Likewise, everything else in your estate—vehicles, cottages, income properties, investments or other savings, art, jewellery, and any other valuables—can all create capital gains that your estate is accountable for. The estate is responsible to pay any taxes owing before the heirs can lay claim to the rest. (See this article for more on estate planning and wills.)


Right alongside taxes are probate fees, which can be charged based on the value of the overall estate. Probate is the process of authenticating and administering the estate through the courts. Along with the fees associated with this process, probate can also significantly delay the distribution of assets. It also creates the potential for the value of the estate to become public, which many families would rather avoid.

Nova Scotia Probate Fee Structure

Issuing grant estate not exceeding $10,000 $85.60
Issuing grant estate exceeding $10,000 but not exceeding $25,000 $215.20
Issuing grant estate exceeding $25,000 but not exceeding $50,000 $358.15
Issuing grant estate exceeding $50,000 but not exceeding $100,000 $1,002.65
Issuing grant estate exceeding $100,000 $1,002.65
Plus for each additional $1,000 or fraction thereof in excess of $100,000 $16.95

Leaving More For Your Heirs

Although taxes and probate fees can be inevitable, there are strategies for reducing the amounts paid, and making sure that more of what you worked so hard for is enjoyed by your family or others that you care about.

One approach is to hold assets jointly with your spouse. This can reduce the size of the estate that is left behind, and decrease the taxes and probate fees. But when the surviving spouse dies, whatever assets remain will still need to be addressed.

Another approach is to give away assets earlier, so they are not in your estate when you die. This reduces the overall value of your estate, but may create tax implications at the time of transfer.

Common, but slightly more complex strategies involve the creation of trusts.
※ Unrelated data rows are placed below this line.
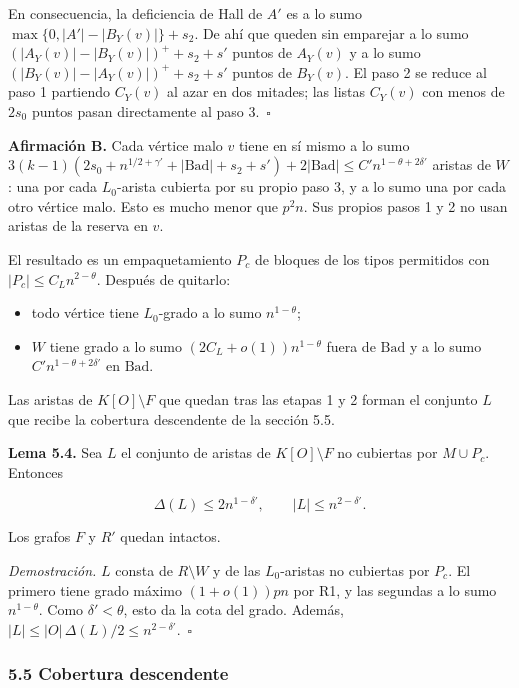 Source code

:\documentclass[spanish,11pt,a4paper]{article}
\providecommand{\tightlist}{\setlength{\itemsep}{0pt}\setlength{\parskip}{0pt}}
\begin{document}
En consecuencia, la deficiencia de Hall de \(A'\) es a lo sumo \(\max\{0,|A'|-|B_Y(v)|\}+s_2\). De ahí que queden sin emparejar a lo sumo \((|A_Y(v)|-|B_Y(v)|)^++s_2+s'\) puntos de \(A_Y(v)\) y a lo sumo \((|B_Y(v)|-|A_Y(v)|)^++s_2+s'\) puntos de \(B_Y(v)\). El paso 2 se reduce al paso 1 partiendo \(C_Y(v)\) al azar en dos mitades; las listas \(C_Y(v)\) con menos de \(2s_0\) puntos pasan directamente al paso 3.~\(\square\)

\textbf{Afirmación B.} Cada vértice malo \(v\) tiene en sí mismo a lo sumo \(3(k-1)(2s_0+n^{1/2+\gamma'}+|\mathrm{Bad}|+s_2+s')+2|\mathrm{Bad}|\le C'n^{1-\theta+2\delta'}\) aristas de \(W\): una por cada \(L_0\)-arista cubierta por su propio paso 3, y a lo sumo una por cada otro vértice malo. Esto es mucho menor que \(p^2n\). Sus propios pasos 1 y 2 no usan aristas de la reserva en \(v\).

El resultado es un empaquetamiento \(P_c\) de bloques de los tipos permitidos con \(|P_c|\le C_Ln^{2-\theta}\). Después de quitarlo:

\begin{itemize}
\tightlist
\item
  todo vértice tiene \(L_0\)-grado a lo sumo \(n^{1-\theta}\);
\item
  \(W\) tiene grado a lo sumo \((2C_L+o(1))n^{1-\theta}\) fuera de \(\mathrm{Bad}\) y a lo sumo \(C'n^{1-\theta+2\delta'}\) en \(\mathrm{Bad}\).
\end{itemize}

Las aristas de \(K[O]\setminus F\) que quedan tras las etapas 1 y 2 forman el conjunto \(L\) que recibe la cobertura descendente de la sección 5.5.

\textbf{Lema 5.4.} Sea \(L\) el conjunto de aristas de \(K[O]\setminus F\) no cubiertas por \(M\cup P_c\). Entonces

\nopagebreak[4]
\[\Delta(L)\le2n^{1-\delta'},\qquad|L|\le n^{2-\delta'}.\]

Los grafos \(F\) y \(R'\) quedan intactos.

\emph{Demostración.} \(L\) consta de \(R\setminus W\) y de las \(L_0\)-aristas no cubiertas por \(P_c\). El primero tiene grado máximo \((1+o(1))pn\) por R1, y las segundas a lo sumo \(n^{1-\theta}\). Como \(\delta'<\theta\), esto da la cota del grado. Además, \(|L|\le|O|\,\Delta(L)/2\le n^{2-\delta'}\).~\(\square\)

\subsubsection{5.5 Cobertura descendente}\label{cobertura-descendente}
\end{document}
There are two types of trusts that are used most often: alter ego trusts, which help to ensure privacy around the value of the estate; and testamentary trusts, which provide substantial tax and probate advantages. These are sophisticated legal structures that should only be approached with careful consideration and input from a tax professional.

Charitable Giving

Another strategy to reduce overall tax bills for the estate is to donate to charity. Normally, you pay tax on 50% of any capital gains that occur when securities such as stocks or mutual funds appreciate in value. But if you give the securities directly to a charity, you pay no capital gains. For example, if you have stocks that have increased in value from $20,000 to $100,000 over the time of your investment, you would incur a capital gain of $80,000. However, if you donated the securities directly to a charity, you avoid the capital gain, and your estate receives a tax receipt for the donated amount of $100,000.

Setting up trusts and implementing other strategies requires careful consideration of a range of legal and financial issues. Depending on the value of the estate, the effort is well worth it to ensure that as much of your money as possible is going to the people and causes you care about.